Below are records; count the lines that contain "same" and give only the total.

════════

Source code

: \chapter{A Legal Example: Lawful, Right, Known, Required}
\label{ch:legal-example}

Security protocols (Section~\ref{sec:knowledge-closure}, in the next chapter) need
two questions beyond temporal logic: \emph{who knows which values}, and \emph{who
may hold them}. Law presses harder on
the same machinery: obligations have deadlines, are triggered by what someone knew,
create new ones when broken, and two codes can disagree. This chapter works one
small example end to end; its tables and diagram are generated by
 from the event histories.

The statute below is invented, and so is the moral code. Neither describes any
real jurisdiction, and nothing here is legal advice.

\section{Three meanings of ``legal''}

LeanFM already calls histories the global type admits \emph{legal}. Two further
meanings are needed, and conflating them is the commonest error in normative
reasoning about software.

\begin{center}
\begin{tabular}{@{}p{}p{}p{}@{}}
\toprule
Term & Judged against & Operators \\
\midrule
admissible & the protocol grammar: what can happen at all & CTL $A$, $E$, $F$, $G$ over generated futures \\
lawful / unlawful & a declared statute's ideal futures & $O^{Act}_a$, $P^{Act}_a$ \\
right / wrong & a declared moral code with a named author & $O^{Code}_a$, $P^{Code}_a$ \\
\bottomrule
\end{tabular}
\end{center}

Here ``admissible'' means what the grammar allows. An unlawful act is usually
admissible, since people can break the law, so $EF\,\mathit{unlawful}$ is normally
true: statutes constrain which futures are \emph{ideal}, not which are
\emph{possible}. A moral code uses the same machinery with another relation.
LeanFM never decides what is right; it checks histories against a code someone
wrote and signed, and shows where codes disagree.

════════

# Solution
2